You are viewing a plain text version of this content. The canonical link for it is here.
Posted to commits@arrow.apache.org by vi...@apache.org on 2022/05/03 16:14:19 UTC
[arrow-rs] branch master updated: Do not assume dictionaries exists in footer (#1631)
This is an automated email from the ASF dual-hosted git repository.
viirya pushed a commit to branch master
in repository https://gitbox.apache.org/repos/asf/arrow-rs.git
The following commit(s) were added to refs/heads/master by this push:
new 8f24c45fb Do not assume dictionaries exists in footer (#1631)
8f24c45fb is described below
commit 8f24c45fbf944486b2f9fd921eeede0725b4316b
Author: Peter C. Jentsch <pj...@uwaterloo.ca>
AuthorDate: Tue May 3 09:14:13 2022 -0700
Do not assume dictionaries exists in footer (#1631)
* do not assume footer exists, fixes issue #1335
* fix cargo fmt and clippy errors
---
arrow/src/ipc/reader.rs | 74 ++++++++++++++++++++++++++++---------------------
1 file changed, 42 insertions(+), 32 deletions(-)
diff --git a/arrow/src/ipc/reader.rs b/arrow/src/ipc/reader.rs
index f3e46e27f..4b050229d 100644
--- a/arrow/src/ipc/reader.rs
+++ b/arrow/src/ipc/reader.rs
@@ -651,43 +651,53 @@ impl<R: Read + Seek> FileReader<R> {
// Create an array of optional dictionary value arrays, one per field.

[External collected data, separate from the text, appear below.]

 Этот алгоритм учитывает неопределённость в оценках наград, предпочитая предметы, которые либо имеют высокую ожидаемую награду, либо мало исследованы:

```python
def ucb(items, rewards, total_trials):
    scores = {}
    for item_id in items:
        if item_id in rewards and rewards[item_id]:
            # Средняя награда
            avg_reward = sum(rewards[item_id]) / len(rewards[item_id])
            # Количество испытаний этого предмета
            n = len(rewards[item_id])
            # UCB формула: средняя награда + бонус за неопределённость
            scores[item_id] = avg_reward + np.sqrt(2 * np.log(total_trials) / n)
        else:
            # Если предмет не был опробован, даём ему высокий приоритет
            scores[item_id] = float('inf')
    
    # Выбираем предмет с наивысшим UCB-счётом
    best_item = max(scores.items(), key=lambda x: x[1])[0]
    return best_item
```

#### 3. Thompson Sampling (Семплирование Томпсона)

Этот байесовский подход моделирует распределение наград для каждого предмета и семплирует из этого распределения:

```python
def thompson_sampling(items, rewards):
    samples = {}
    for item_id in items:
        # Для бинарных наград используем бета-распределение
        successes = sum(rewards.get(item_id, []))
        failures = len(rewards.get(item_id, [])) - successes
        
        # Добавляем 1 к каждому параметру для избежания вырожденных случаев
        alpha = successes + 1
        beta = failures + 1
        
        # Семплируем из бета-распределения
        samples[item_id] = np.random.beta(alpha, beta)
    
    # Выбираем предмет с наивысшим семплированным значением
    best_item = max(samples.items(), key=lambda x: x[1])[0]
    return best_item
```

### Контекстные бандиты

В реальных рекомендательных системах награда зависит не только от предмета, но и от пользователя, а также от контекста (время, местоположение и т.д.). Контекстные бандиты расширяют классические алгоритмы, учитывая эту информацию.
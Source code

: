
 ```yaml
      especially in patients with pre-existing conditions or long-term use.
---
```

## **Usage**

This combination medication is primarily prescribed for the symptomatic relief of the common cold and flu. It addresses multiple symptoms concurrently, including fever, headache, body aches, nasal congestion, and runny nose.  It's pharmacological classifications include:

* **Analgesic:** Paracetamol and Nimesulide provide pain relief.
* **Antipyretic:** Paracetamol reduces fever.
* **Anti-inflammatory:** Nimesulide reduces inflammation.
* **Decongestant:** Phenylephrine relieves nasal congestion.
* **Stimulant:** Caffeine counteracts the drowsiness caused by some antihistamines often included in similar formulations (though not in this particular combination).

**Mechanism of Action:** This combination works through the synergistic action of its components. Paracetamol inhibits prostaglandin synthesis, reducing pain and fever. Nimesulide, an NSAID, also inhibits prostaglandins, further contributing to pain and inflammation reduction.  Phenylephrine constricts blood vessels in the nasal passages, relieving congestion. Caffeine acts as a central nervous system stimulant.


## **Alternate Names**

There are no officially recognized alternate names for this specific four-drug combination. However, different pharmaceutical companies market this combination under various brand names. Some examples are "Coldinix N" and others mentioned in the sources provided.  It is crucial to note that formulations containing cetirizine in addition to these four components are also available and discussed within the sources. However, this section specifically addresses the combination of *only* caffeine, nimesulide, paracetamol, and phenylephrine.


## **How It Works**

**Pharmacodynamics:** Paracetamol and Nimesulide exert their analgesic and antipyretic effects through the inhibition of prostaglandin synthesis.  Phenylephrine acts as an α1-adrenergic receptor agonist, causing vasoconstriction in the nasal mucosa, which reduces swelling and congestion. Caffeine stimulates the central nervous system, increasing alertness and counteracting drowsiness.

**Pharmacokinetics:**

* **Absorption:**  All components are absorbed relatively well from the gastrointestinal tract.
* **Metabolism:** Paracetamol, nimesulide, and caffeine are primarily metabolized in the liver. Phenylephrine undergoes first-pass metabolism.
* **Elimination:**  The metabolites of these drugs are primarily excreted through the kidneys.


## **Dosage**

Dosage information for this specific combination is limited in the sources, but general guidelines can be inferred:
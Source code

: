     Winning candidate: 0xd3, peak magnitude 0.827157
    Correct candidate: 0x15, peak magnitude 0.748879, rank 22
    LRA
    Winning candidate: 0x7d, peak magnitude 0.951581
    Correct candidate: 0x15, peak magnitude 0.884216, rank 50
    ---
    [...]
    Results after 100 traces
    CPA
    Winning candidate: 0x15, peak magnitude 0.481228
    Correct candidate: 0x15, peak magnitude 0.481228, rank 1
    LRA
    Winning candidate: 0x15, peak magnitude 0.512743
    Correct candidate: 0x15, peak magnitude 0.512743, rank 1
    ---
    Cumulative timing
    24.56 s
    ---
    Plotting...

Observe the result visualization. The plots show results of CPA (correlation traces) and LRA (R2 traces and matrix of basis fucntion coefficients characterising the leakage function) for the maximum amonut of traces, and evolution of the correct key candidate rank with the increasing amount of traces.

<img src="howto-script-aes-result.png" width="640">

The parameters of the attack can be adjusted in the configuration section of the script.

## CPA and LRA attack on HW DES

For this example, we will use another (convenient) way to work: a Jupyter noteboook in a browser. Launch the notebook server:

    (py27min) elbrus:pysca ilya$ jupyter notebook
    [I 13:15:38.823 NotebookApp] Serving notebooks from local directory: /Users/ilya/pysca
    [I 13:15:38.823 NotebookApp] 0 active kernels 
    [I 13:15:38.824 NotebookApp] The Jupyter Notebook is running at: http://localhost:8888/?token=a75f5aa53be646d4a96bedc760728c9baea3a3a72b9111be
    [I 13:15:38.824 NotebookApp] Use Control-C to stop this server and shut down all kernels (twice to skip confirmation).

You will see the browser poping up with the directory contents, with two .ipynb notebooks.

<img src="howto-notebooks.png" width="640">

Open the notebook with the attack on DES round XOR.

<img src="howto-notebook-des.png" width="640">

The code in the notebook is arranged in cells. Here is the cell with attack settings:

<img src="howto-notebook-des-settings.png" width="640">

let mut dictionaries_by_field = vec![None; schema.all_fields().len()];
- for block in footer.dictionaries().unwrap() {
- // read length from end of offset
- let mut message_size: [u8; 4] = [0; 4];
- reader.seek(SeekFrom::Start(block.offset() as u64))?;
- reader.read_exact(&mut message_size)?;
- if message_size == CONTINUATION_MARKER {
+ if let Some(dictionaries) = footer.dictionaries() {
+ for block in dictionaries {
+ // read length from end of offset
+ let mut message_size: [u8; 4] = [0; 4];
+ reader.seek(SeekFrom::Start(block.offset() as u64))?;
reader.read_exact(&mut message_size)?;
- }
- let footer_len = i32::from_le_bytes(message_size);
- let mut block_data = vec![0; footer_len as usize];
-
- reader.read_exact(&mut block_data)?;
-
- let message = ipc::root_as_message(&block_data[..]).map_err(|err| {
- ArrowError::IoError(format!("Unable to get root as message: {:?}", err))
- })?;
+ if message_size == CONTINUATION_MARKER {
+ reader.read_exact(&mut message_size)?;
+ }
+ let footer_len = i32::from_le_bytes(message_size);
+ let mut block_data = vec![0; footer_len as usize];
- match message.header_type() {
- ipc::MessageHeader::DictionaryBatch => {
- let batch = message.header_as_dictionary_batch().unwrap();
+ reader.read_exact(&mut block_data)?;
- // read the block that makes up the dictionary batch into a buffer
- let mut buf = vec![0; block.bodyLength() as usize];
- reader.seek(SeekFrom::Start(
- block.offset() as u64 + block.metaDataLength() as u64,
- ))?;
- reader.read_exact(&mut buf)?;
+ let message = ipc::root_as_message(&block_data[..]).map_err(|err| {
+ ArrowError::IoError(format!(
+ "Unable to get root as message: {:?}",
+ err
+ ))
+ })?;
- read_dictionary(&buf, batch, &schema, &mut dictionaries_by_field)?;
- }
- t => {
- return Err(ArrowError::IoError(format!(
- "Expecting DictionaryBatch in dictionary blocks, found {:?}.",
- t
- )));
+ match message.header_type() {
+ ipc::MessageHeader::DictionaryBatch => {
+ let batch = message.header_as_dictionary_batch().unwrap();
+
+ // read the block that makes up the dictionary batch into a buffer
+ let mut buf = vec![0; block.bodyLength() as usize];
+ reader.seek(SeekFrom::Start(
+ block.offset() as u64 + block.metaDataLength() as u64,
+ ))?;
+ reader.read_exact(&mut buf)?;
+
+ read_dictionary(
+ &buf,
+ batch,
+ &schema,
+ &mut dictionaries_by_field,
+ )?;
+ }
+ t => {
+ return Err(ArrowError::IoError(format!(
+ "Expecting DictionaryBatch in dictionary blocks, found {:?}.",
+ t
+ )));
+ }
}
- };
+ }
}
let projection = match projection {
Some(projection_indices) => {